Template:Short selling - layman
“Short selling”, “shorting” or taking a “short position” in a share is to bet that its price will fall. Shorting is therefore the opposite of buying and holding a share (known in the trade as going “long”).
What’s the difference between ordinary selling and short selling? In normal life you buy things you want but don’t already have, and you sell things you already have but do not want. Short selling is to sell something you don't already have.
This is where the concepts of “long” and “short” and flat are useful. They talk about your economic “exposure”.
If you do not own a share at all, you are “flat”: indifferent to whether its price changes. You have “no exposure”.
If you buy the share, you go “long”: it it goes up, you gain. If it goes down, you lose. This is “positive exposure”
If you sell it again, you become flat again. Back to no exposure.
How would you get negative exposure? In order to go “short” you would have to somehow sell a share you don’t already own — and therefore go from flat to negative exposure. Logistical problem, though: how do you get hold of a share you don't already own?

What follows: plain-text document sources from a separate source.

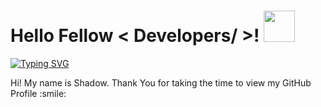 <h1> Hello Fellow < Developers/ >! <img src = "https://raw.githubusercontent.com/MartinHeinz/MartinHeinz/master/wave.gif" width = 50px> </h1>
<p align='center'>
</p>

  [![Typing SVG](https://readme-typing-svg.herokuapp.com?font=Poppins&color=%2336BCF7&&size=30&lines=Hey!+My+Name+is+Aditya+(aka+Shadow)!;I+am+Fullstack+And+Blockchain+Developer;I+am+Currently+Learning;BlockChain(Solidity);Data+Structures+And+Algorithm;I+Have+Good+Hold+On;JavaScript+%2C+Json+%2C+Java)](https://git.io/typing-svg)

<div size='20px'> Hi! My name is Shadow. Thank You for taking the time to view my GitHub Profile :smile: 
</div>

<!---
derkila/derkila is a ✨ special ✨ repository because its `README.md` (this file) appears on your GitHub profile.
You can click the Preview link to take a look at your changes.
--->
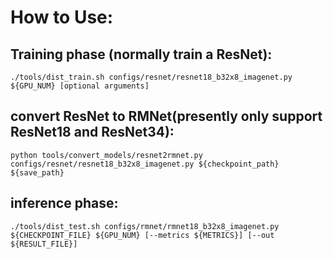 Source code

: # How to Use:
## Training phase (normally train a ResNet):
`./tools/dist_train.sh configs/resnet/resnet18_b32x8_imagenet.py ${GPU_NUM} [optional arguments]`

## convert ResNet to RMNet(presently only support ResNet18 and ResNet34):
`python tools/convert_models/resnet2rmnet.py configs/resnet/resnet18_b32x8_imagenet.py ${checkpoint_path} ${save_path}`

## inference phase:
`./tools/dist_test.sh configs/rmnet/rmnet18_b32x8_imagenet.py ${CHECKPOINT_FILE} ${GPU_NUM} [--metrics ${METRICS}] [--out ${RESULT_FILE}]`
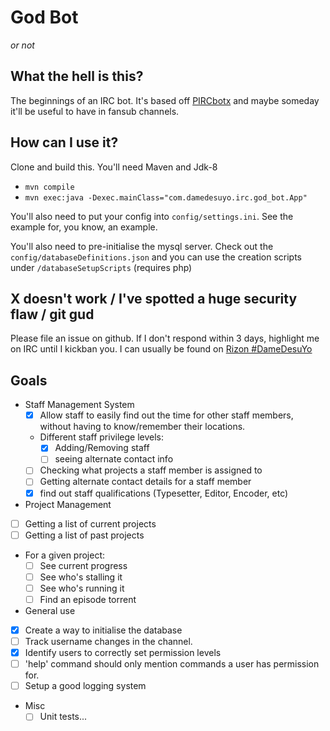 # God Bot
_or not_

## What the hell is this?
The beginnings of an IRC bot. It's based off [PIRCbotx](https://github.com/TheLQ/pircbotx/) and maybe someday it'll be useful to have in fansub channels.

## How can I use it?
Clone and build this. You'll need Maven and Jdk-8
- `mvn compile`
- `mvn exec:java -Dexec.mainClass="com.damedesuyo.irc.god_bot.App"` 

You'll also need to put your config into `config/settings.ini`. See the example for, you know, an example.

You'll also need to pre-initialise the mysql server. Check out the `config/databaseDefinitions.json` and you can use the creation scripts under `/databaseSetupScripts` (requires php)

## X doesn't work / I've spotted a huge security flaw / git gud
Please file an issue on github. If I don't respond within 3 days, highlight me on IRC until I kickban you.
I can usually be found on [Rizon #DameDesuYo](irc://irc.rizon.net/DameDesuYo)


## Goals
 - Staff Management System
	- [x] Allow staff to easily find out the time for other staff members, without having to know/remember their locations.
	- Different staff privilege levels:
		- [x] Adding/Removing staff
		- [ ] seeing alternate contact info
	- [ ] Checking what projects a staff member is assigned to
	- [ ] Getting alternate contact details for a staff member
	- [x] find out staff qualifications (Typesetter, Editor, Encoder, etc)
 - Project Management
  - [ ] Getting a list of current projects
  - [ ] Getting a list of past projects
  - For a given project:
	 - [ ] See current progress
	 - [ ] See who's stalling it
	 - [ ] See who's running it
	 - [ ] Find an episode torrent
 - General use
  - [x] Create a way to initialise the database
  - [ ] Track username changes in the channel.
  - [x] Identify users to correctly set permission levels
  - [ ] 'help' command should only mention commands a user has permission for.
  - [ ] Setup a good logging system
 - Misc
	- [ ] Unit tests...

You borrow it. But what you borrow you must, at some point, return. When that time comes, you must buy the share back in the market, so you can give it back to the lender. This is how you get that negative exposure: the cheaper the share is to buy back, the more gain you make.
The process of “putting on a short” is therefore two separate transactions: a “stock loan” with a stock lender, for which you pay the lender a running fee, and a share sale to a different buyer in the market. To “close out your short”, you must do the reverse: buy a share in the market, and redeliver it to your lender to terminate the stock loan.
Short selling is risky. Your potential profit is limited, because shares cannot go below zero value. Your potential loss is unlimited: shares can go up in value without theoretical limit. This is the opposite (of course) to long investing, where your upside is unlimited, but you can only lose your current investment.